“Lose your mind”
Carlo Caldara

“We live most of our dreams far more intensely than our existence when we are awake”.
Hermann Hesse

Dreams would be the expression of thoughts and feelings that we avoid in the daytime, which, however, emerge in our dream activity – albeit in disguise, as we continue to defend ourselves against them. In particular, dreams in psychoanalysis are the expression of our repressed desires.

Now, Carlo Caldara’s shaded and evanescent images actually made me think of the dream reality. Not so much of the dreams of the REM phase, however, as of the dreams we made when we are conscious, although with the mind free to travel through an imaginary projection. The artist’s latest works have indeed marked a true turning point in the evolution of his art and represent the completeness of his personal journey.

Carlo Caldara was able to switch from fgurativeness, where he represented the human being at the centre of his research, taking into consideration the inborn potential and limits peculiar of every man, to a more conceptual kind of art, involving an abandonment on the part of his mind, which leads him – and can lead the viewer too – to ask themselves questions about their own lives and on how they want to live their lives. At this stage, the artist puts words and imagination at the centre of his investigation. According to Martin Heidegger, «the essence of the image lies in “showing” something».

Caldara idealizes, through his awareness, the anxieties and fears that characterized his earlier works, thus moving on to conceptual aesthetics, although not lacking of poetics of its own.

Life is a trip (2015) is a work that represents life as a journey made of experiences and personal references.

In Lose your mind (2016), the work to which this exhibition owes its title – and that has not been a random choice for me – there is a surrender to his thoughts, which inevitably represent a deeper, more personal and, perhaps, also more shareable journey – a mental one, in this case.

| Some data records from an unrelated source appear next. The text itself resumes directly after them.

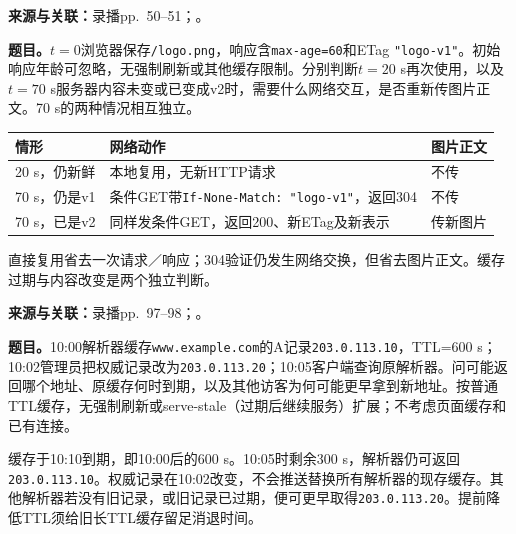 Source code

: 
\textbf{来源与关联：}录播pp.~50--51；。

\textbf{题目。}$t=0$浏览器保存\texttt{/logo.png}，响应含\texttt{max-age=60}和ETag \texttt{"logo-v1"}。初始响应年龄可忽略，无强制刷新或其他缓存限制。分别判断$t=20$ s再次使用，以及$t=70$ s服务器内容未变或已变成v2时，需要什么网络交互，是否重新传图片正文。70 s的两种情况相互独立。

\begin{workedsolution}
\begin{center}
\small
\begin{tabularx}{\textwidth}{@{}p{2.8cm}Xp{2.1cm}@{}}
\toprule
情形 & 网络动作 & 图片正文 \\
\midrule
20 s，仍新鲜 & 本地复用，无新HTTP请求 & 不传 \\
70 s，仍是v1 & 条件GET带\texttt{If-None-Match: "logo-v1"}，返回304 & 不传 \\
70 s，已是v2 & 同样发条件GET，返回200、新ETag及新表示 & 传新图片 \\
\bottomrule
\end{tabularx}
\end{center}
直接复用省去一次请求／响应；304验证仍发生网络交换，但省去图片正文。缓存过期与内容改变是两个独立判断。
\end{workedsolution}


\textbf{来源与关联：}录播pp.~97--98；。

\textbf{题目。}10:00解析器缓存\texttt{www.example.com}的A记录\texttt{203.0.113.10}，TTL=600 s；10:02管理员把权威记录改为\texttt{203.0.113.20}；10:05客户端查询原解析器。问可能返回哪个地址、原缓存何时到期，以及其他访客为何可能更早拿到新地址。按普通TTL缓存，无强制刷新或serve-stale（过期后继续服务）扩展；不考虑页面缓存和已有连接。

\begin{workedsolution}
缓存于10:10到期，即10:00后的600 s。10:05时剩余300 s，解析器仍可返回\texttt{203.0.113.10}。权威记录在10:02改变，不会推送替换所有解析器的现存缓存。其他解析器若没有旧记录，或旧记录已过期，便可更早取得\texttt{203.0.113.20}。提前降低TTL须给旧长TTL缓存留足消退时间。
\end{workedsolution}


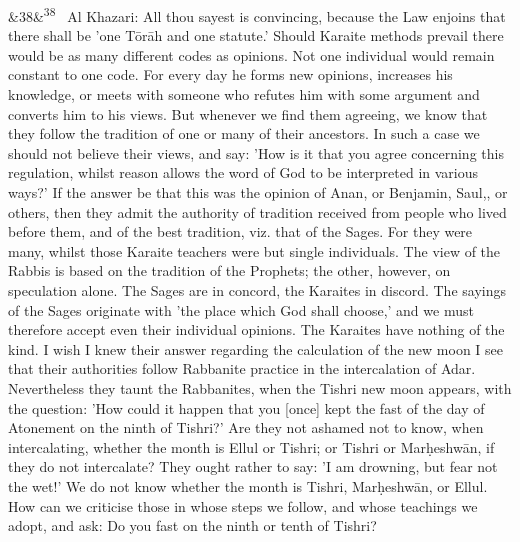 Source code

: \documentclass[12pt]{article}
\newcommand{\para}[1][]{\par\noindent\ifx&#1&\else\textsuperscript{\footnotesize #1}~\fi}
\begin{document}
\para[38] Al Khazari: All thou sayest is convincing, because the Law enjoins that there shall be 'one Tōrāh and one statute.' Should Karaite methods prevail there would be as many different codes as opinions. Not one individual would remain constant to one code. For every day he forms new opinions, increases his knowledge, or meets with someone who refutes him with some argument and converts him to his views. But whenever we find them agreeing, we know that they follow the tradition of one or many of their ancestors. In such a case we should not believe their views, and say: 'How is it that you agree concerning this regulation, whilst reason allows the word of God to be interpreted in various ways?' If the answer be that this was the opinion of Anan, or Benjamin, Saul,, or others, then they admit the authority of tradition received from people who lived before them, and of the best tradition, viz. that of the Sages. For they were many, whilst those Karaite teachers were but single individuals. The view of the Rabbis is based on the tradition of the Prophets; the other, however, on speculation alone. The Sages are in concord, the Karaites in discord. The sayings of the Sages originate with 'the place which God shall choose,' and we must therefore accept even their individual opinions. The Karaites have nothing of the kind. I wish I knew their answer regarding the calculation of the new moon I see that their authorities follow Rabbanite practice in the intercalation of Adar. Nevertheless they taunt the Rabbanites, when the Tishri new moon appears, with the question: 'How could it happen that you [once] kept the fast of the day of Atonement on the ninth of Tishri?' Are they not ashamed not to know, when intercalating, whether the month is Ellul or Tishri; or Tishri or Marḥeshwān, if they do not intercalate? They ought rather to say: 'I am drowning, but fear not the wet!' We do not know whether the month is Tishri, Marḥeshwān, or Ellul. How can we criticise those in whose steps we follow, and whose teachings we adopt, and ask: Do you fast on the ninth or tenth of Tishri?
\end{document}
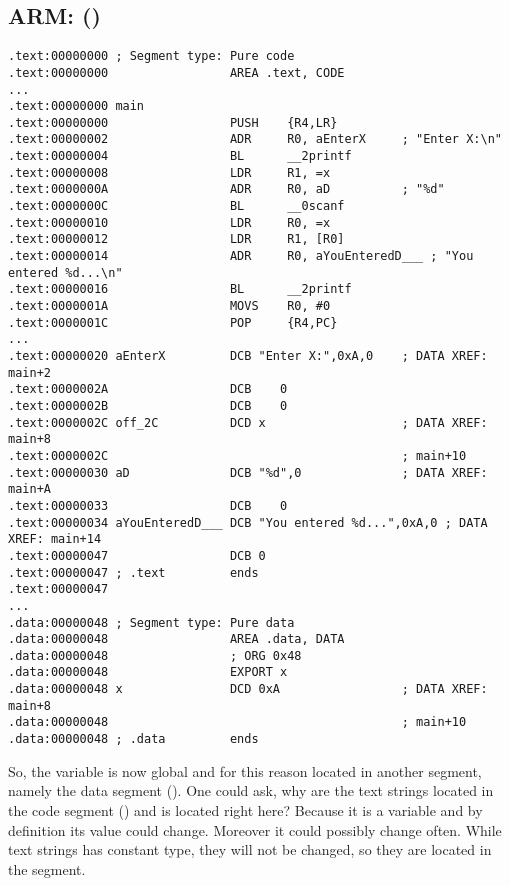 \subsection{ARM: \OptimizingKeilVI (\ThumbMode)}

\begin{lstlisting}
.text:00000000 ; Segment type: Pure code
.text:00000000                 AREA .text, CODE
...
.text:00000000 main
.text:00000000                 PUSH    {R4,LR}
.text:00000002                 ADR     R0, aEnterX     ; "Enter X:\n"
.text:00000004                 BL      __2printf
.text:00000008                 LDR     R1, =x
.text:0000000A                 ADR     R0, aD          ; "%d"
.text:0000000C                 BL      __0scanf
.text:00000010                 LDR     R0, =x
.text:00000012                 LDR     R1, [R0]
.text:00000014                 ADR     R0, aYouEnteredD___ ; "You entered %d...\n"
.text:00000016                 BL      __2printf
.text:0000001A                 MOVS    R0, #0
.text:0000001C                 POP     {R4,PC}
...
.text:00000020 aEnterX         DCB "Enter X:",0xA,0    ; DATA XREF: main+2
.text:0000002A                 DCB    0
.text:0000002B                 DCB    0
.text:0000002C off_2C          DCD x                   ; DATA XREF: main+8
.text:0000002C                                         ; main+10
.text:00000030 aD              DCB "%d",0              ; DATA XREF: main+A
.text:00000033                 DCB    0
.text:00000034 aYouEnteredD___ DCB "You entered %d...",0xA,0 ; DATA XREF: main+14
.text:00000047                 DCB 0
.text:00000047 ; .text         ends
.text:00000047
...
.data:00000048 ; Segment type: Pure data
.data:00000048                 AREA .data, DATA
.data:00000048                 ; ORG 0x48
.data:00000048                 EXPORT x
.data:00000048 x               DCD 0xA                 ; DATA XREF: main+8
.data:00000048                                         ; main+10
.data:00000048 ; .data         ends
\end{lstlisting}

So, the  variable is now global and for this reason located in another segment, namely the data segment ().
One could ask, why are the text strings located in the code segment () and  is located right here?
Because it is a variable and by definition its value could change. Moreover it could possibly change often.
While text strings has constant type, they will not be changed, so they are located in the  segment.
\myindex{\RAM}
\myindex{\ROM}

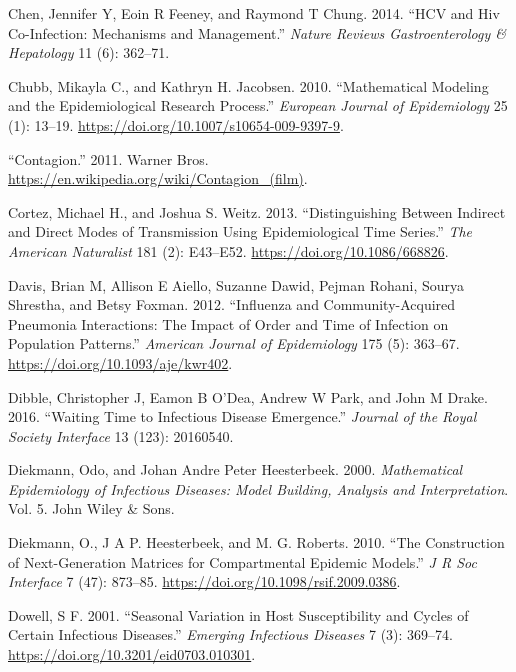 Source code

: \documentclass[
]{book}
\begin{document}
\leavevmode\hypertarget{ref-chen14}{}%
Chen, Jennifer Y, Eoin R Feeney, and Raymond T Chung. 2014. ``HCV and Hiv Co-Infection: Mechanisms and Management.'' \emph{Nature Reviews Gastroenterology \& Hepatology} 11 (6): 362--71.

\leavevmode\hypertarget{ref-chubb10}{}%
Chubb, Mikayla C., and Kathryn H. Jacobsen. 2010. ``Mathematical Modeling and the Epidemiological Research Process.'' \emph{European Journal of Epidemiology} 25 (1): 13--19. \url{https://doi.org/10.1007/s10654-009-9397-9}.

\leavevmode\hypertarget{ref-contagionmovie}{}%
``Contagion.'' 2011. Warner Bros. \url{https://en.wikipedia.org/wiki/Contagion_(film)}.

\leavevmode\hypertarget{ref-cortez13}{}%
Cortez, Michael H., and Joshua S. Weitz. 2013. ``Distinguishing Between Indirect and Direct Modes of Transmission Using Epidemiological Time Series.'' \emph{The American Naturalist} 181 (2): E43--E52. \url{https://doi.org/10.1086/668826}.

\leavevmode\hypertarget{ref-davis12}{}%
Davis, Brian M, Allison E Aiello, Suzanne Dawid, Pejman Rohani, Sourya Shrestha, and Betsy Foxman. 2012. ``Influenza and Community-Acquired Pneumonia Interactions: The Impact of Order and Time of Infection on Population Patterns.'' \emph{American Journal of Epidemiology} 175 (5): 363--67. \url{https://doi.org/10.1093/aje/kwr402}.

\leavevmode\hypertarget{ref-dibble16}{}%
Dibble, Christopher J, Eamon B O'Dea, Andrew W Park, and John M Drake. 2016. ``Waiting Time to Infectious Disease Emergence.'' \emph{Journal of the Royal Society Interface} 13 (123): 20160540.

\leavevmode\hypertarget{ref-diekmann00}{}%
Diekmann, Odo, and Johan Andre Peter Heesterbeek. 2000. \emph{Mathematical Epidemiology of Infectious Diseases: Model Building, Analysis and Interpretation}. Vol. 5. John Wiley \& Sons.

\leavevmode\hypertarget{ref-diekmann10}{}%
Diekmann, O., J A P. Heesterbeek, and M. G. Roberts. 2010. ``The Construction of Next-Generation Matrices for Compartmental Epidemic Models.'' \emph{J R Soc Interface} 7 (47): 873--85. \url{https://doi.org/10.1098/rsif.2009.0386}.

\leavevmode\hypertarget{ref-dowell01}{}%
Dowell, S F. 2001. ``Seasonal Variation in Host Susceptibility and Cycles of Certain Infectious Diseases.'' \emph{Emerging Infectious Diseases} 7 (3): 369--74. \url{https://doi.org/10.3201/eid0703.010301}.
\end{document}
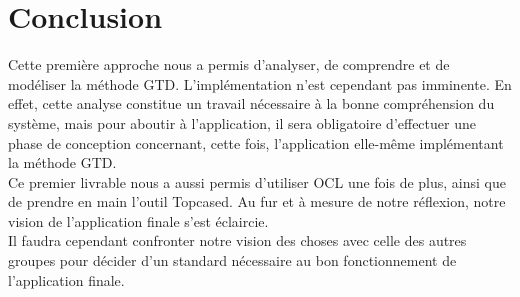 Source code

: \chapter{Conclusion}
Cette première approche nous a permis d'analyser, de comprendre et de modéliser la méthode GTD. 
L'implémentation n'est cependant pas imminente. En effet, cette analyse constitue un travail nécessaire à la bonne compréhension du système, mais pour aboutir à l'application, il sera obligatoire d'effectuer une phase de conception concernant, cette fois, l'application elle-même implémentant la méthode GTD.
\\
Ce premier livrable nous a aussi permis d'utiliser OCL une fois de plus, ainsi que de prendre en main l'outil Topcased.
Au fur et à mesure de notre réflexion, notre vision de l'application finale s'est éclaircie.
\\
Il faudra cependant confronter notre vision des choses avec celle des autres groupes pour décider d'un standard nécessaire au bon fonctionnement de l'application finale.
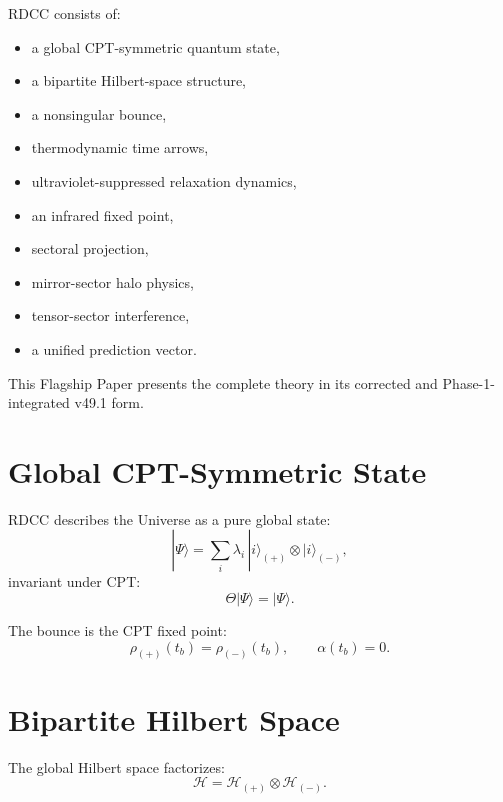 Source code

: \documentclass[11pt,a4paper]{article}
\begin{document}
RDCC consists of:
\begin{itemize}[leftmargin=0.8cm]
  \item a global CPT-symmetric quantum state,
  \item a bipartite Hilbert-space structure,
  \item a nonsingular bounce,
  \item thermodynamic time arrows,
  \item ultraviolet-suppressed relaxation dynamics,
  \item an infrared fixed point,
  \item sectoral projection,
  \item mirror-sector halo physics,
  \item tensor-sector interference,
  \item a unified prediction vector.
\end{itemize}

This Flagship Paper presents the complete theory in its corrected and
Phase-1-integrated v49.1 form.

\section{Global CPT-Symmetric State}

RDCC describes the Universe as a pure global state:
\begin{equation}
|\Psi\rangle
=
\sum_i \lambda_i\,|i\rangle_{(+)} \otimes |i\rangle_{(-)},
\end{equation}
invariant under CPT:
\begin{equation}
\Theta|\Psi\rangle = |\Psi\rangle.
\end{equation}

The bounce is the CPT fixed point:
\begin{equation}
\rho_{(+)}(t_b) = \rho_{(-)}(t_b),
\qquad
\alpha(t_b) = 0.
\end{equation}

\section{Bipartite Hilbert Space}

The global Hilbert space factorizes:
\begin{equation}
\mathcal{H}
=
\mathcal{H}_{(+)} \otimes \mathcal{H}_{(-)}.
\end{equation}
\end{document}

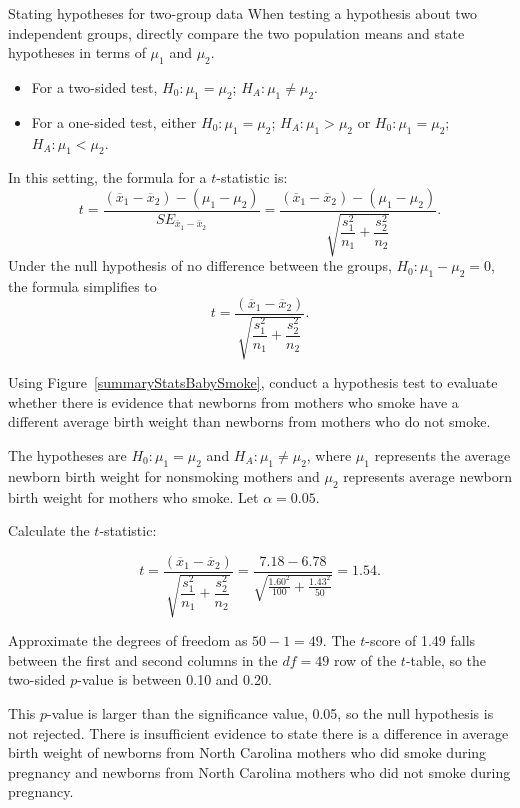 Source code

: \begin{onebox}{Stating hypotheses for two-group data}
When testing a hypothesis about two independent groups, directly compare the two population means and state hypotheses in terms of $\mu_1$ and $\mu_2$.
\begin{itemize}
	\item For a two-sided test, $H_0: \mu_{1} = \mu_{2}$; $H_A: \mu_{1} \neq \mu_{2}$.
	\item For a one-sided test, either $H_0: \mu_{1} = \mu_{2}$; $H_A: \mu_{1} > \mu_{2}$ or  $H_0: \mu_{1} = \mu_{2}$; $H_A: \mu_{1} < \mu_{2}$.
\end{itemize}
\end{onebox}


\textD{\newpage}

In this setting, the formula for a $t$-statistic is:
\[
t = \dfrac{(\overline{x}_1 - \overline{x}_2) - (\mu_1 - \mu_2)}{SE_{\overline{x}_{1} - \overline{x}_{2}}} = \dfrac{(\overline{x}_1 - \overline{x}_2) - (\mu_1 - \mu_2)}{\sqrt{\dfrac{s_{1}^{2}}{n_1} + \dfrac{s_{2}^{2}}{n_2}}}.
\]
Under the null hypothesis of no difference between the groups, $H_0: \mu_{1} - \mu_{2} = 0$, the formula simplifies to
\[t = \dfrac{(\overline{x}_1 - \overline{x}_2)}{\sqrt{\dfrac{s_{1}^{2}}{n_1} + \dfrac{s_{2}^{2}}{n_2}}}.\]

\begin{examplewrap}
\begin{nexample}{Using Figure~\ref{summaryStatsBabySmoke}, conduct a hypothesis test to evaluate whether there is evidence that newborns from mothers who smoke have a different average birth weight than newborns from mothers who do not smoke.}

The hypotheses are $H_0: \mu_{1} = \mu_{2}$ and $H_A: \mu_{1} \neq \mu_{2}$, where $\mu_{1}$ represents the average newborn birth weight for nonsmoking mothers and $\mu_{2}$ represents average newborn birth weight for mothers who smoke. Let $\alpha = 0.05$. 	

Calculate the $t$-statistic:

\[t = \dfrac{(\overline{x}_1 - \overline{x}_2)}{\sqrt{\dfrac{s_{1}^{2}}{n_1} + \dfrac{s_{2}^{2}}{n_2}}} = \dfrac{7.18 - 6.78}{\sqrt{\frac{1.60^2}{100} + \frac{1.43^2}{50}}} = 1.54.\]

Approximate the degrees of freedom as $50 - 1 = 49$. The $t$-score of 1.49 falls between the first and second columns in the $df = 49$ row of the $t$-table, so the two-sided $p$-value is between 0.10 and 0.20.\footnotemark{}

This $p$-value is larger than the significance value, 0.05, so the null hypothesis is not rejected. There is insufficient evidence to state there is a difference in average birth weight of newborns from North Carolina mothers who did smoke during pregnancy and newborns from North Carolina mothers who did not smoke during pregnancy.
\end{nexample}
\end{examplewrap}

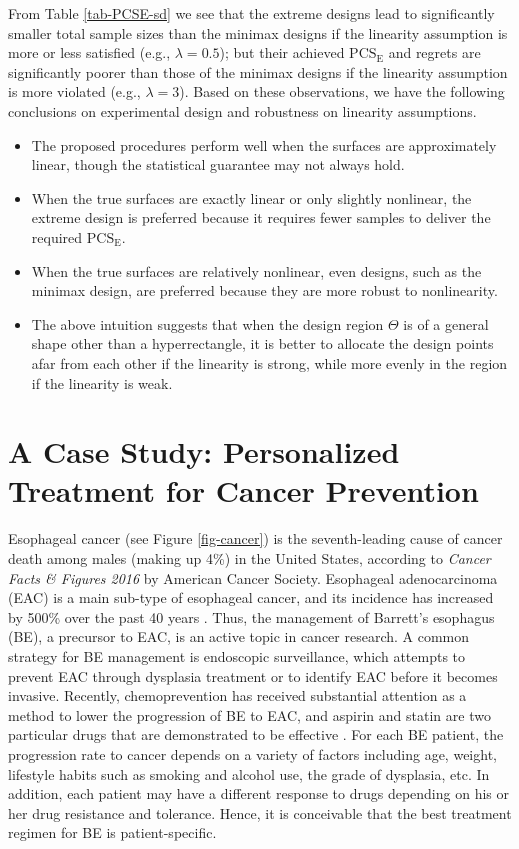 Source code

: \documentclass[ijoc,nonblindrev]{informs3}
\def\PCSE{\mathrm{PCS}_{\mathrm{E}}}
\begin{document}
From Table \ref{tab-PCSE-sd} we see that the extreme designs lead to significantly smaller total sample sizes than the minimax designs if the  linearity assumption is more or less satisfied (e.g., $\lambda=0.5$);
but their achieved $\PCSE$ and regrets are significantly poorer than those of the minimax designs if the  linearity assumption is more violated (e.g., $\lambda=3$).
Based on these observations, we have the following conclusions on experimental design and robustness on linearity assumptions.
\begin{itemize}
\item
The proposed procedures perform well when the surfaces are approximately linear, though the statistical guarantee may not always hold.
\item
When the true surfaces are exactly linear or only slightly nonlinear, the extreme design is preferred because it requires fewer samples to deliver the required $\PCSE$.
\item
When the true surfaces are relatively nonlinear, even designs, such as the minimax design, are preferred because they are more robust to nonlinearity.
\item
The above intuition suggests that when the design region $\Theta$ is of a general shape other than a hyperrectangle, it is better to allocate the design points afar from each other if the linearity is strong, while more evenly in the region if the linearity is weak.
\end{itemize}


\section{A Case Study: Personalized Treatment for Cancer Prevention} \label{sec-case}




Esophageal cancer (see Figure \ref{fig-cancer}) is the seventh-leading cause of cancer death among males (making up 4\%) in the United States, according to \textit{Cancer Facts \& Figures 2016} by American Cancer Society. Esophageal adenocarcinoma (EAC) is a main sub-type of esophageal cancer, and its incidence has increased by 500\% over the past 40 years \citep{hur2013,choi2014}.
Thus, the management of Barrett's esophagus (BE), a precursor to EAC, is an active topic in cancer research.
A common strategy for BE management is endoscopic surveillance, which attempts to prevent EAC through dysplasia treatment or to identify EAC before it becomes invasive.
Recently, chemoprevention has received substantial attention as a method to lower the progression of BE to EAC, and aspirin and statin are two particular drugs that are demonstrated to be effective \citep{kastelein2011}.
For each BE patient, the progression rate to cancer depends on a variety of factors including age, weight, lifestyle habits such as smoking and alcohol use, the grade of dysplasia, etc.
In addition, each patient may have a different response to drugs depending on his or her drug resistance and tolerance.
Hence, it is conceivable that the best treatment regimen for BE is patient-specific.
\end{document}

The artist represents common thoughts of a general kind: the reflections that inevitably arise from one’s own experiences and from the way one lived them.

In this creative cycle, Caldara was able to reach the mental projection that serves as a background to his works, in which he inserted indicative inscriptions with messages that are important to him. Through these words, you can reflect yourself and read the real thoughts, the deepest ones, which highlight the very soul of the artist. Yes, he is a human being, but this time no longer made of flesh and blood.

He is a human being who is not afraid of standing in front of a mirror and share with the public what he thinks and what he feels.

Finally, he has extended the message to all those who, like him, sometimes feel the need and urge to abandon their mind to give way to the freedom of their being.

To what extent can our thoughts and uneasiness be of a common nature? And what do they depend on?

It is no coincidence that Carlo Caldara also focuses his attention on the use of drugs with an image of Paroxetine and Depamag, which are both used for diseases and disorders in our society and, however, can also provide us with help and support to improve and “light” our depths. Surrendering to your mind also means letting yourself go and changing the order of thoughts, casting your mind towards your future and expectations of life with less anxieties and fears; freeing yourself from what you have inside, getting rid of any superstructures, so as to become not only the man standing in front of himself, but also the man who lives in the world to such an extent that, in addition to making a personal and individual analysis of the latter, can also provide a cross-section of our own contemporary society and show how strongly the uneasiness we go through affects our lives.

Therefore, his production with mirrored background really becomes a mirror for both the artist and the viewer. Carlo Caldara lays himself bare through his sentences and concepts of life and on how he lives – or would like to live – his life: his innermost expression is represented by sentences and emblematic images that have been accompanying his life path, literally “cut” on aluminium with a Plexiglas bottom to reflect his works.

In this exhibition, the artist conveys a sense of awareness of his personal identity and of the world we live in, seen through his eyes.